---- Supplied data
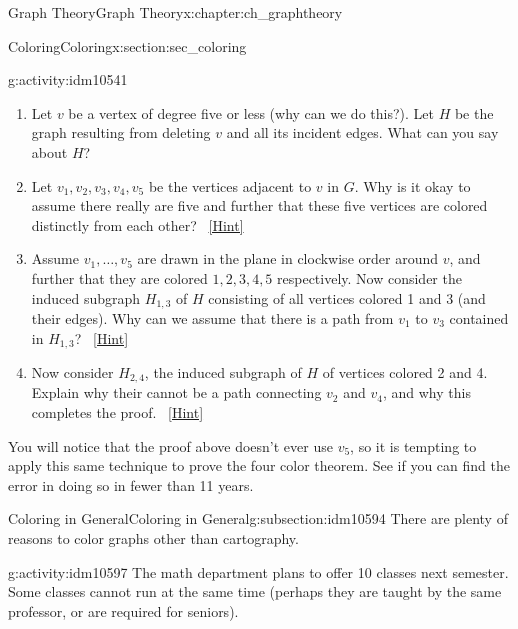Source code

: \documentclass[oneside,10pt,]{book}
\numberwithin{equation}{chapter}
\begin{document}
\begin{chapterptx}{Graph Theory}{}{Graph Theory}{}{}{x:chapter:ch_graphtheory}
\begin{sectionptx}{Coloring}{}{Coloring}{}{}{x:section:sec_coloring}
\begin{introduction}{}
\begin{activity}{}{g:activity:idm10541}
\begin{enumerate}[font=\bfseries,label=(\alph*),ref=\alph*]
\item{}Let \(v\) be a vertex of degree five or less (why can we do this?).  Let \(H\) be the graph resulting from deleting \(v\) and all its incident edges.  What can you say about \(H\)?%
\item{}Let \(v_1, v_2, v_3, v_4, v_5\) be the vertices adjacent to \(v\) in \(G\).  Why is it okay to assume there really are five and further that these five vertices are colored distinctly from each other?%
\qquad~\hfill{\tiny\hyperlink{g:hint:idm10560-back}{[Hint]}}\item{}Assume \(v_1, \ldots, v_5\) are drawn in the plane in clockwise order around \(v\), and further that they are colored \(1,2,3,4,5\) respectively.  Now consider the induced subgraph \(H_{1,3}\) of \(H\) consisting of all vertices colored 1 and 3 (and their edges).  Why can we assume that there is a path from \(v_1\) to \(v_3\) contained in \(H_{1,3}\)?%
\qquad~\hfill{\tiny\hyperlink{g:hint:idm10574-back}{[Hint]}}\item{}Now consider \(H_{2,4}\), the induced subgraph of \(H\) of vertices colored 2 and 4.  Explain why their cannot be a path connecting \(v_2\) and \(v_4\), and why this completes the proof.%
\qquad~\hfill{\tiny\hyperlink{g:hint:idm10586-back}{[Hint]}}\end{enumerate}
\end{activity}
You will notice that the proof above doesn't ever use \(v_5\), so it is tempting to apply this same technique to prove the four color theorem.  See if you can find the error in doing so in fewer than 11 years.%
\end{introduction}%
%
%
\typeout{************************************************}
\typeout{************************************************}
%
\begin{subsectionptx}{Coloring in General}{}{Coloring in General}{}{}{g:subsection:idm10594}
There are plenty of reasons to color graphs other than cartography.%
\begin{activity}{}{g:activity:idm10597}%
The math department plans to offer 10 classes next semester. Some classes cannot run at the same time (perhaps they are taught by the same professor, or are required for seniors).%
\begin{sidebyside}{1}{0}{0}{0}%
\begin{sbspanel}{1}%
{\centering%
\begin{tabular}{cAl}

\end{tabular}}
\end{sbspanel}
\end{sidebyside}
\end{activity}
\end{subsectionptx}
\end{sectionptx}
\end{chapterptx}
\end{document}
--------
Task prompt: What belongs in the answer is each line above, reproduced exactly, and no picture.

Written solution:
Source code

: \documentclass[oneside,10pt,]{book}
\numberwithin{equation}{chapter}
\begin{document}
\begin{chapterptx}{Graph Theory}{}{Graph Theory}{}{}{x:chapter:ch_graphtheory}
\begin{sectionptx}{Coloring}{}{Coloring}{}{}{x:section:sec_coloring}
\begin{introduction}{}
\begin{activity}{}{g:activity:idm10541}
\begin{enumerate}[font=\bfseries,label=(\alph*),ref=\alph*]
\item{}Let \(v\) be a vertex of degree five or less (why can we do this?).  Let \(H\) be the graph resulting from deleting \(v\) and all its incident edges.  What can you say about \(H\)?%
\item{}Let \(v_1, v_2, v_3, v_4, v_5\) be the vertices adjacent to \(v\) in \(G\).  Why is it okay to assume there really are five and further that these five vertices are colored distinctly from each other?%
\qquad~\hfill{\tiny\hyperlink{g:hint:idm10560-back}{[Hint]}}\item{}Assume \(v_1, \ldots, v_5\) are drawn in the plane in clockwise order around \(v\), and further that they are colored \(1,2,3,4,5\) respectively.  Now consider the induced subgraph \(H_{1,3}\) of \(H\) consisting of all vertices colored 1 and 3 (and their edges).  Why can we assume that there is a path from \(v_1\) to \(v_3\) contained in \(H_{1,3}\)?%
\qquad~\hfill{\tiny\hyperlink{g:hint:idm10574-back}{[Hint]}}\item{}Now consider \(H_{2,4}\), the induced subgraph of \(H\) of vertices colored 2 and 4.  Explain why their cannot be a path connecting \(v_2\) and \(v_4\), and why this completes the proof.%
\qquad~\hfill{\tiny\hyperlink{g:hint:idm10586-back}{[Hint]}}\end{enumerate}
\end{activity}
You will notice that the proof above doesn't ever use \(v_5\), so it is tempting to apply this same technique to prove the four color theorem.  See if you can find the error in doing so in fewer than 11 years.%
\end{introduction}%
%
%
\typeout{************************************************}
\typeout{************************************************}
%
\begin{subsectionptx}{Coloring in General}{}{Coloring in General}{}{}{g:subsection:idm10594}
There are plenty of reasons to color graphs other than cartography.%
\begin{activity}{}{g:activity:idm10597}%
The math department plans to offer 10 classes next semester. Some classes cannot run at the same time (perhaps they are taught by the same professor, or are required for seniors).%
\begin{sidebyside}{1}{0}{0}{0}%
\begin{sbspanel}{1}%
{\centering%
\begin{tabular}{cAl}

\end{tabular}}
\end{sbspanel}
\end{sidebyside}
\end{activity}
\end{subsectionptx}
\end{sectionptx}
\end{chapterptx}
\end{document}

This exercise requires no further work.